THEORY OF COMPUTING AND MACHINE ARCHITECTURE
Completion requirements
2. Pushdown Automata (PDA)
- Pushdown Automata (PDA):
A more powerful automaton than finite automata, which includes a stack to provide additional memory. This enables the PDA to recognize context-free languages (like balanced parentheses or programming language syntax).
- Description: A finite automaton with a stack for memory.
- Applications: Parsing context-free languages.
- Example: Balanced parentheses.
- Turing Machines (TM):
A theoretical machine that can simulate any algorithm. It has an infinite tape (memory) and a head that moves left or right over the tape, reading and writing symbols. The Turing machine is a central concept in the theory of computability and can simulate any physical computer.

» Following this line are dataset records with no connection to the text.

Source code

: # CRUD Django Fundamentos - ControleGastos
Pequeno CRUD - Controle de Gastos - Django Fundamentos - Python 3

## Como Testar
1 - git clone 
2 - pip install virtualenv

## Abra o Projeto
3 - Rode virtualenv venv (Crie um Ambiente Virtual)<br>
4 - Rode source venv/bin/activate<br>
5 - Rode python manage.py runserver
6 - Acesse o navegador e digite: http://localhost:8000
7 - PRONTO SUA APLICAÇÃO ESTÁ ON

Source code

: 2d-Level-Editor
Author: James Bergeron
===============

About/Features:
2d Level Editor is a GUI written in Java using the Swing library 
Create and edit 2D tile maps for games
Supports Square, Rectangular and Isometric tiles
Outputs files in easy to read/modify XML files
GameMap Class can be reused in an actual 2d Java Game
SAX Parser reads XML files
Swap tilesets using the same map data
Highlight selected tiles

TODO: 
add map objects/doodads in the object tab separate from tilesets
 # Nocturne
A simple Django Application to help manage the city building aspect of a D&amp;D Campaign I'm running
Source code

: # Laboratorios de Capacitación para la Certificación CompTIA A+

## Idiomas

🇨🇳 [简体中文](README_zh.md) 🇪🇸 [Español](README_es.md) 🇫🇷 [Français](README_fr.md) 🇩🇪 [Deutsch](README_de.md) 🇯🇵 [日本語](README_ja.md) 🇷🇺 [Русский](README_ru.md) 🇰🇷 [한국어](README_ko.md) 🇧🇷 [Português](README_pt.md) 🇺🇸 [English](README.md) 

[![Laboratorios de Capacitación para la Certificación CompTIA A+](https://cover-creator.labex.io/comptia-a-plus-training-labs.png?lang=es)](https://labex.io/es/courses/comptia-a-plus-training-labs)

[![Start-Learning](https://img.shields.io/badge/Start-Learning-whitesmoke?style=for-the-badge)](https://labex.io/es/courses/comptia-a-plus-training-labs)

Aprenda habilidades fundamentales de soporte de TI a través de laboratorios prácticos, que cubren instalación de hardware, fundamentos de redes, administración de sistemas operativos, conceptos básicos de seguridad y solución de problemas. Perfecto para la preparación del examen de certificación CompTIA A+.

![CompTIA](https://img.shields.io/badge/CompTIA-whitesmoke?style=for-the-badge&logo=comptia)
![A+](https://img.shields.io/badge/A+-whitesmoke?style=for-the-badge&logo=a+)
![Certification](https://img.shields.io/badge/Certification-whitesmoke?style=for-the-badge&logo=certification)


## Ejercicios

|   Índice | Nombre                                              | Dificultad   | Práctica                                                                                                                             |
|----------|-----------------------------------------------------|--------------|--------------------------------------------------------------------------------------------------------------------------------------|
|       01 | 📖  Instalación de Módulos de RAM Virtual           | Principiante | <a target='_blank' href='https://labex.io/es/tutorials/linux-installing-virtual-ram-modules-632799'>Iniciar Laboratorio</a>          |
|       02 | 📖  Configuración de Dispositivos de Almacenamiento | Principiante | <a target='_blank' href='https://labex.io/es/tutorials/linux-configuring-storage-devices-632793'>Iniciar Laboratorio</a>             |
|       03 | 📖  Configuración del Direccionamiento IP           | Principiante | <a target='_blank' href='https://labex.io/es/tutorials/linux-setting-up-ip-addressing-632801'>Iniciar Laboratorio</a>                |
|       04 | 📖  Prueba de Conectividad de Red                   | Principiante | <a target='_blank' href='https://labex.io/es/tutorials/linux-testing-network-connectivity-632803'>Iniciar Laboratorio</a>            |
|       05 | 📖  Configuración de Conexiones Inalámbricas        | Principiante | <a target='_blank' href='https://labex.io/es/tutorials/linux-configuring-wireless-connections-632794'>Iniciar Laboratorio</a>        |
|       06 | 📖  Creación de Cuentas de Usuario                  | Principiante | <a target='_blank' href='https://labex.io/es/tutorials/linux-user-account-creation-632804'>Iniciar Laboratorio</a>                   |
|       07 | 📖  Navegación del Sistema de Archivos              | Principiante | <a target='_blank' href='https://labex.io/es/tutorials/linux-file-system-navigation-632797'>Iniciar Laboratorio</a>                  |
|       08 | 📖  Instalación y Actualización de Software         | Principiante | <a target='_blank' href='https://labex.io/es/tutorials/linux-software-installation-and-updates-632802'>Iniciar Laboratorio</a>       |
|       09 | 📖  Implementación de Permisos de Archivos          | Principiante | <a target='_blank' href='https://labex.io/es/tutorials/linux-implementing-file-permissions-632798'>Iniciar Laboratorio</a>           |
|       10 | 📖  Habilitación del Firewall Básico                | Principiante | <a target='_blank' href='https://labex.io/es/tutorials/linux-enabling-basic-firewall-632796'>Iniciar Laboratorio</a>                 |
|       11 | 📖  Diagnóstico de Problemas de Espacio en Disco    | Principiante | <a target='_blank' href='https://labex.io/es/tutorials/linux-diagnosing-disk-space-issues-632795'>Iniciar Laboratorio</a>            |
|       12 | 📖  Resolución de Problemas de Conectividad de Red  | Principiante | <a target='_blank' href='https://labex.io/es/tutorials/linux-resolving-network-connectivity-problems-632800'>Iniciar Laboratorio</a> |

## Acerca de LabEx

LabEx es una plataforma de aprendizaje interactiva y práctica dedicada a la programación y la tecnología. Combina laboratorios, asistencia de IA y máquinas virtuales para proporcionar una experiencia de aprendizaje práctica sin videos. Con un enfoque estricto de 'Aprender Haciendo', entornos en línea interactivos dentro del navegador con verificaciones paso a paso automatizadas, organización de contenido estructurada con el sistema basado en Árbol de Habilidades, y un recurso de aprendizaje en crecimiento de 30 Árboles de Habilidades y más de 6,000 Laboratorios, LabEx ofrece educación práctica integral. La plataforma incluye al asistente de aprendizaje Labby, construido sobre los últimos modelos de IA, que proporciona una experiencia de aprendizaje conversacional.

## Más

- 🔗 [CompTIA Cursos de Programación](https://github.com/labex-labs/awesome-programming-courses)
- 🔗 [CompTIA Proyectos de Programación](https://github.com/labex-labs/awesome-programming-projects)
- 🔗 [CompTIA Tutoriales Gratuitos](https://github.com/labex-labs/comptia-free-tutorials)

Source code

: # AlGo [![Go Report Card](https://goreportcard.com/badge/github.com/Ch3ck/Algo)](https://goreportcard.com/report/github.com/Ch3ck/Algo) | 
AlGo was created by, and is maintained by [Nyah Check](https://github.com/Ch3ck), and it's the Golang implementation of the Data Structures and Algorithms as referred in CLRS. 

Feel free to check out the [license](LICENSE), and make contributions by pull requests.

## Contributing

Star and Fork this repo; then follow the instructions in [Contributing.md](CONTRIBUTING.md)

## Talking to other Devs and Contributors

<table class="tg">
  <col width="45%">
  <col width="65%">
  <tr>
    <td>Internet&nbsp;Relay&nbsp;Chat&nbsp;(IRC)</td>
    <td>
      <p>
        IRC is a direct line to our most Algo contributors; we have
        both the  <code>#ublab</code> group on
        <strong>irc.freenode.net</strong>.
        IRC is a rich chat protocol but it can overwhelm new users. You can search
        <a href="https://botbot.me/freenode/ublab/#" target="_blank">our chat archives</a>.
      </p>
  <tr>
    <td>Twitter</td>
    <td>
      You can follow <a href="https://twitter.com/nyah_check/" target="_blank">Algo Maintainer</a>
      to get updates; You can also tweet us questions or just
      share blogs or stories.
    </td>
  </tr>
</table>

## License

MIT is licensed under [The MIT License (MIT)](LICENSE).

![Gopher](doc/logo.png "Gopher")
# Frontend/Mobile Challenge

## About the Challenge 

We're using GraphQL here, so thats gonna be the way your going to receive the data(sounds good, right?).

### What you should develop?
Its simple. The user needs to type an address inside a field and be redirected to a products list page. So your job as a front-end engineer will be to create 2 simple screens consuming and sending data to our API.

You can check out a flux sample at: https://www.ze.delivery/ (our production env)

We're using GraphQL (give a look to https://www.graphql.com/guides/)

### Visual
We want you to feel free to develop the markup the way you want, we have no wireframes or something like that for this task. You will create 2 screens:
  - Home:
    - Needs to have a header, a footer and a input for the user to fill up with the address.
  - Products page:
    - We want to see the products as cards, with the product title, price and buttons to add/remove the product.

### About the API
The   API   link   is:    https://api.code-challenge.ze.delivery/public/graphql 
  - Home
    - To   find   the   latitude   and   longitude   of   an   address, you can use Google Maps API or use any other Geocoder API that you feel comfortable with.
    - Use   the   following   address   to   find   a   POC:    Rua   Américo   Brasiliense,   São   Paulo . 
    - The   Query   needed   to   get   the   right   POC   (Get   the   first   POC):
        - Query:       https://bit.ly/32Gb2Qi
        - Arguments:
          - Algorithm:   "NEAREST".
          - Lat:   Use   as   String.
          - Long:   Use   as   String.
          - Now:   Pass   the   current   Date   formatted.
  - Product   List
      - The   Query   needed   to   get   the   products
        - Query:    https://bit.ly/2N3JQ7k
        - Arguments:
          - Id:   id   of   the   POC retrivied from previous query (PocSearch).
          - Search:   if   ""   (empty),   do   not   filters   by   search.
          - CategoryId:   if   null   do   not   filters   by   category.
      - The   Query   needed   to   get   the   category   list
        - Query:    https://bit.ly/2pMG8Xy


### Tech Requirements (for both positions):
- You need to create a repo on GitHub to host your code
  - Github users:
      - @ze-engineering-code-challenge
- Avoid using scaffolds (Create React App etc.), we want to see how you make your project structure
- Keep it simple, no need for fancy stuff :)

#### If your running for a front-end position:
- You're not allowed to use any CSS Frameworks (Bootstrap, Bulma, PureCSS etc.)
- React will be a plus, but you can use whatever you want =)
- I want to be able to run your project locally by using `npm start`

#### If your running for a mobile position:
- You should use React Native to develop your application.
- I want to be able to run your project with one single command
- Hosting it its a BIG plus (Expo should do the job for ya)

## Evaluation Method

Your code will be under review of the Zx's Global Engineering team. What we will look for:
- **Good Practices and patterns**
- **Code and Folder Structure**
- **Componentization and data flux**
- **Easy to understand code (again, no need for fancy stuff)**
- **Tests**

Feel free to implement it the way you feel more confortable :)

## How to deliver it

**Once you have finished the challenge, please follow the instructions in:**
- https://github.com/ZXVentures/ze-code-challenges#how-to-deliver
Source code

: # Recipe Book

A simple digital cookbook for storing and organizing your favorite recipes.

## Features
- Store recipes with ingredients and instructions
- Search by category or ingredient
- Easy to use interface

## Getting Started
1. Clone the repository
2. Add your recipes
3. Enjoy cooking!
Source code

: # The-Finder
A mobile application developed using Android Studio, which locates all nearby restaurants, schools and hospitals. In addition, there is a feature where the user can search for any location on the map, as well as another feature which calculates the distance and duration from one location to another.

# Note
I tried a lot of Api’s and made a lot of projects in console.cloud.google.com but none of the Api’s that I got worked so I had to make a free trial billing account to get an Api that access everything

- Description: A theoretical machine with an infinite tape and a read/write head.
- Applications: Defining the limits of computation.
- Example: Solving any computable problem.
Computability Theory
Computability theory explores the limits of what can be computed by any algorithm or machine.
Computability theory deals with understanding which problems can be solved by computers and which cannot.
- Decidable Problems: Problems that can be solved by an algorithm in a finite amount of time (i.e., the machine always halts with an answer).
- Undecidable Problems: Problems for which no algorithm exists that can solve all instances of the problem. A classic example is the Halting Problem, which asks whether a given program will eventually halt (finish execution) or run forever. Alan Turing proved that no algorithm can decide the halting problem for all possible programs.